3 Things Killing Your Work Productivity
You walk into the office and bump into that colleague who is back from a vacation. She seems intent on letting everyone know all about it. Right from their cheap flight tickets, to the best places they dined at. You hurry to attend a meeting, unsure about whether you need to. You feel like a quick coffee break. Your laptop beeps, alerting you about unread emails. You skim through them, most don’t seem important. Your stomach reminds you that it’s time for lunch. You try sharing a document soon after but the scanner won’t work. That colleague pops in again, this time with photographs from their hotel. Before you know it, it’s the end of your 8-hour day, and you stare at your to-do list, wondering how little work got done today. You cannot be ultra productive, all day, every day. We are not robots, built to execute and perform. We need social interaction, and time to rest and decompress. But if you recognize what hampers your productivity at work, you can take steps to get more done.
Most people depend on technology to get their work done. It comes as no surprise that a disruption in hardware and software processes reduces productivity.
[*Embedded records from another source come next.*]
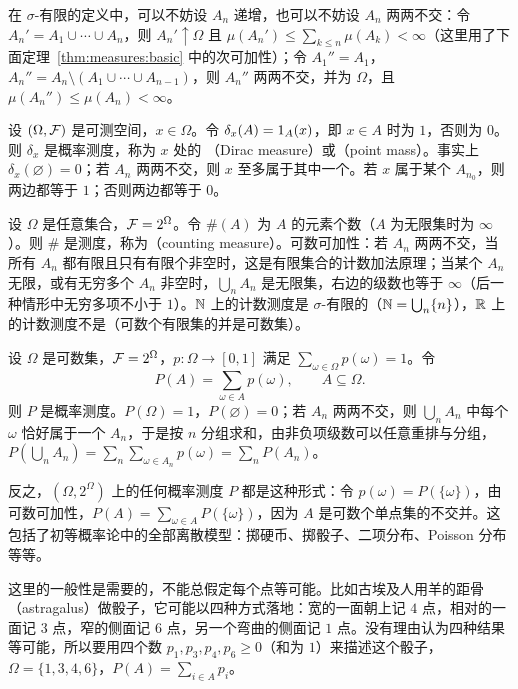 在 $\sigma$-有限的定义中，可以不妨设 $A_n$ 递增，也可以不妨设 $A_n$ 两两不交：令 $A_n'=A_1\cup\cdots\cup A_n$，则 $A_n'\uparrow\Omega$ 且 $\mu(A_n')\leqslant\sum_{k\leqslant n}\mu(A_k)<\infty$（这里用了下面定理~\ref{thm:measures:basic} 中的次可加性）；令 $A_1''=A_1$，$A_n''=A_n\setminus(A_1\cup\cdots\cup A_{n-1})$，则 $A_n''$ 两两不交，并为 $\Omega$，且 $\mu(A_n'')\leqslant\mu(A_n)<\infty$。

\begin{example}[Dirac 测度]\label{ex:measures:dirac}
设 $(\Omega,\cF)$ 是可测空间，$x\in\Omega$。令 $\delta_x(A)=\one_A(x)$，即 $x\in A$ 时为 $1$，否则为 $0$。则 $\delta_x$ 是概率测度，称为 $x$ 处的 （Dirac measure）或（point mass）。事实上 $\delta_x(\varnothing)=0$；若 $A_n$ 两两不交，则 $x$ 至多属于其中一个。若 $x$ 属于某个 $A_{n_0}$，则两边都等于 $1$；否则两边都等于 $0$。
\end{example}

\begin{example}[计数测度]\label{ex:measures:counting}
设 $\Omega$ 是任意集合，$\cF=2^\Omega$。令 $\#(A)$ 为 $A$ 的元素个数（$A$ 为无限集时为 $\infty$）。则 $\#$ 是测度，称为（counting measure）。可数可加性：若 $A_n$ 两两不交，当所有 $A_n$ 都有限且只有有限个非空时，这是有限集合的计数加法原理；当某个 $A_n$ 无限，或有无穷多个 $A_n$ 非空时，$\bigcup_nA_n$ 是无限集，右边的级数也等于 $\infty$（后一种情形中无穷多项不小于 $1$）。$\N$ 上的计数测度是 $\sigma$-有限的（$\N=\bigcup_n\{n\}$），$\R$ 上的计数测度不是（可数个有限集的并是可数集）。
\end{example}

\begin{example}[离散概率空间]\label{ex:measures:discrete}
设 $\Omega$ 是可数集，$\cF=2^\Omega$，$p:\Omega\to[0,1]$ 满足 $\sum_{\omega\in\Omega}p(\omega)=1$。令
\[
P(A)=\sum_{\omega\in A}p(\omega),\qquad A\subseteq\Omega.
\]
则 $P$ 是概率测度。$P(\Omega)=1$，$P(\varnothing)=0$；若 $A_n$ 两两不交，则 $\bigcup_nA_n$ 中每个 $\omega$ 恰好属于一个 $A_n$，于是按 $n$ 分组求和，由非负项级数可以任意重排与分组，$P(\bigcup_nA_n)=\sum_n\sum_{\omega\in A_n}p(\omega)=\sum_nP(A_n)$。

反之，$(\Omega,2^\Omega)$ 上的任何概率测度 $P$ 都是这种形式：令 $p(\omega)=P(\{\omega\})$，由可数可加性，$P(A)=\sum_{\omega\in A}P(\{\omega\})$，因为 $A$ 是可数个单点集的不交并。这包括了初等概率论中的全部离散模型：掷硬币、掷骰子、二项分布、Poisson 分布等等。

这里的一般性是需要的，不能总假定每个点等可能。比如古埃及人用羊的距骨（astragalus）做骰子，它可能以四种方式落地：宽的一面朝上记 $4$ 点，相对的一面记 $3$ 点，窄的侧面记 $6$ 点，另一个弯曲的侧面记 $1$ 点。没有理由认为四种结果等可能，所以要用四个数 $p_1,p_3,p_4,p_6\geqslant0$（和为 $1$）来描述这个骰子，$\Omega=\{1,3,4,6\}$，$P(A)=\sum_{i\in A}p_i$。
\end{example}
One glitch in your laptop, or the Wi-Fi (yes, remote/ hybrid workers, we hear you) and your day can come to a standstill. The problem may not be “finding the IT guy”, but them seeing you through the end of the problem. Is your IT department overwhelmed by the number of issues that need resolving? Are the security systems complex? Is the training inadequate? Do you need a bigger investment? As an employer, you must do your best to ensure your people have the tools available to complete their work. Tools that work.
Too many meetings
Are you spending most of your time in meetings, shuttling from one conference room to the next? This productivity killer is a two-edged sword. You will not get a lot of work done, and your employees won’t either. Certainly, you will not be available for your team for decisions and discussions. This communication gap will affect their morale and thereby hamper their productivity too. Take a look at your calendar every morning. Identify which meetings you must go to, and which you can skip. If unnecessary to attend, write to the meeting organizer excusing yourself. You could ask for an email update instead. Better yet, delegate members from your team to attend on your behalf. You will encourage and develop people in doing so. Look at the meetings you have called for— can they be emails? Could they be shorter? Does the agenda need to be crisp and focused?
Messy people will claim to know where all their stuff is. But this serves as an excuse rather than an explanation. People will spend time looking for documents that lay scattered on a table. Filing cabinets will pile up with things that don’t belong. Sticky notes on desks. A used coffee mug could lay unattended for days. Imagine the amount of time and effort put into searching for things. By being disorganized, you are more likely to miss deadlines, and meetings, and be under-prepared for the day. Instead, encourage a clean office. Put things in their place after you use them. Label everything. Sort. Encourage efficient organisation to help people perform better.